== Description of the task ==
Both the line with "4. Ejecuta las" and the line with "los cambios realizados." in the records below must appear in the output, along with every line between them, exactly and with nothing added.

Stored items
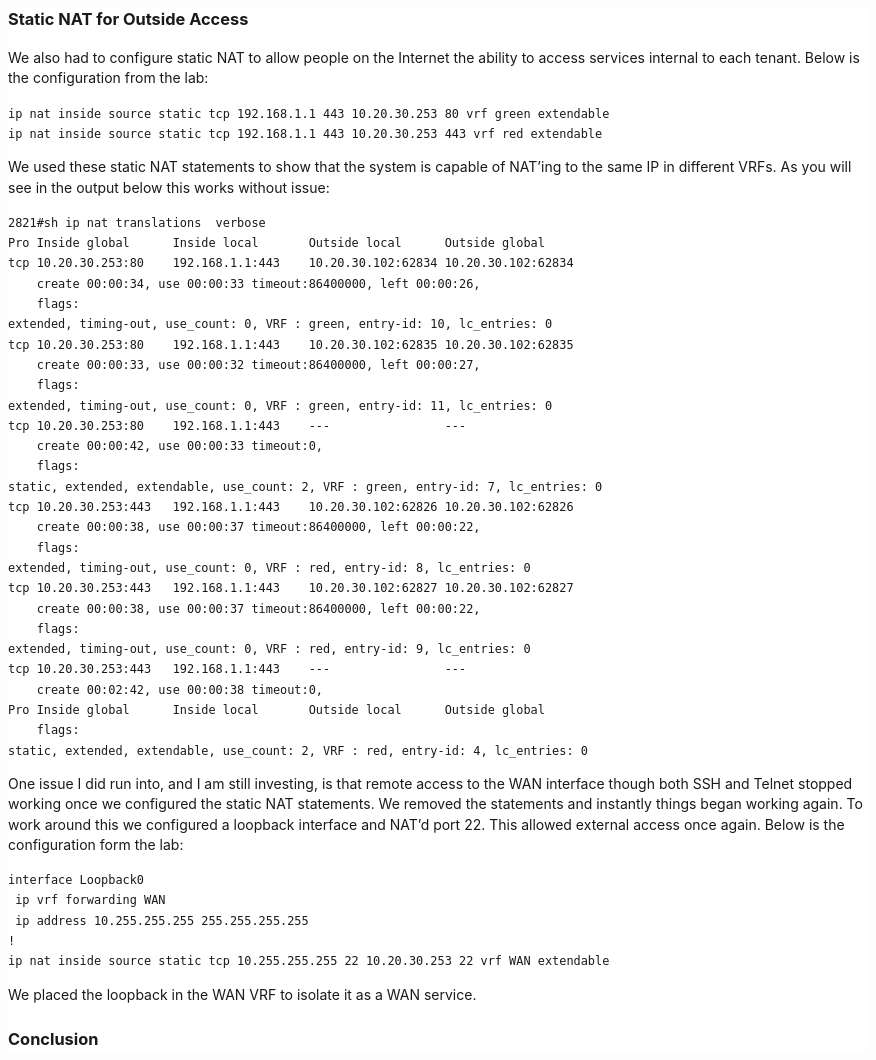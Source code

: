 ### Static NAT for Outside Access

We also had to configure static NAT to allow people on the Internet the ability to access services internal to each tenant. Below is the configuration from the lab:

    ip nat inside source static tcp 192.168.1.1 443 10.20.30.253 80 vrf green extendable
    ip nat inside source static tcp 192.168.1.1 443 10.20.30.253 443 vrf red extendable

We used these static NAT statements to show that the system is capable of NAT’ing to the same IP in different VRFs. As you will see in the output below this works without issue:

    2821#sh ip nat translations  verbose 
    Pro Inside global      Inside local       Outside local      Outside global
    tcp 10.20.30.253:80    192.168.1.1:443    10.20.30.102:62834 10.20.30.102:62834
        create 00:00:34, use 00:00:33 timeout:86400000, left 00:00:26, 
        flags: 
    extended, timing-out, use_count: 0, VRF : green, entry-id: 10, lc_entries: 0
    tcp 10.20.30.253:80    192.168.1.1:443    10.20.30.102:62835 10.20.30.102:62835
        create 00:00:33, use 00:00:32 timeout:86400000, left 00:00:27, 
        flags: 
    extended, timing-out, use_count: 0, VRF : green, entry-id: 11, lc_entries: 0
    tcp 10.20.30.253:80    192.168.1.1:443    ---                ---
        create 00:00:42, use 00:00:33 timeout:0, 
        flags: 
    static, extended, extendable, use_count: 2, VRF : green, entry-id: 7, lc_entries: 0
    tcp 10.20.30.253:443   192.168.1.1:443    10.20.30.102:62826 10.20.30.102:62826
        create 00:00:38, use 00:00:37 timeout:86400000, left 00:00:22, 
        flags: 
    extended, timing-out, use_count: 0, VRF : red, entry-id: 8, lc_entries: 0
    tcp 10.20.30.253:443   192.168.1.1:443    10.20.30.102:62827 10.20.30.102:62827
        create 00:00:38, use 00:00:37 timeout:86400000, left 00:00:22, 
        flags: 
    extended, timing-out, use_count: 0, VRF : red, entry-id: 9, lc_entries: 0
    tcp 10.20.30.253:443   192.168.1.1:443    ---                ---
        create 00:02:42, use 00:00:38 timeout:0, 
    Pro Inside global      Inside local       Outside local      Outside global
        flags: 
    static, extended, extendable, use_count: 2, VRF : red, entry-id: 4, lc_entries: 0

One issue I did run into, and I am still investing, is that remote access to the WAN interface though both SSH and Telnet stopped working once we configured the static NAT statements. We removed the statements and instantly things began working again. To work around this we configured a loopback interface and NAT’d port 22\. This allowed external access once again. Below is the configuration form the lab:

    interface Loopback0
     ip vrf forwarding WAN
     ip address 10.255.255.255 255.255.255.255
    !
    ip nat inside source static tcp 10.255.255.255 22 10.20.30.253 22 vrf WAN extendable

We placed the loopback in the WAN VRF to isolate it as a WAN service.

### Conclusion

---

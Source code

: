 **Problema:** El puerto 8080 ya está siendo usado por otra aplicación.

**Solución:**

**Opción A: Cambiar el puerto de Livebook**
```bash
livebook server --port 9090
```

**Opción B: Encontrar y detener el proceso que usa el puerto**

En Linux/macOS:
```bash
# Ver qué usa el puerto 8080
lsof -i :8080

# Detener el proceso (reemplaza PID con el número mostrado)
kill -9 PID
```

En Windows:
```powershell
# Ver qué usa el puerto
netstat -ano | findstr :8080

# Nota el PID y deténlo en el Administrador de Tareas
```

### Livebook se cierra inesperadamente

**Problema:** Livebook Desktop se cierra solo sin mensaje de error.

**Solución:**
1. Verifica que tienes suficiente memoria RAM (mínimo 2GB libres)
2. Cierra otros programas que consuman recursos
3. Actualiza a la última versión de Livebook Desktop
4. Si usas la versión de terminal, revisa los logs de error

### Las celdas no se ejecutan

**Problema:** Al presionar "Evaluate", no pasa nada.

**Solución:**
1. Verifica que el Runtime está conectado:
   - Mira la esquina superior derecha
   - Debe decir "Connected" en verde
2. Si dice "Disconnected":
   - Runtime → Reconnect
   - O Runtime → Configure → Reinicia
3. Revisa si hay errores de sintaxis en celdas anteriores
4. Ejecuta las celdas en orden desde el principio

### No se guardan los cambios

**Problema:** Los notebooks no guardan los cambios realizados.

== Solved problem ==
4. Ejecuta las celdas en orden desde el principio

### No se guardan los cambios

**Problema:** Los notebooks no guardan los cambios realizados.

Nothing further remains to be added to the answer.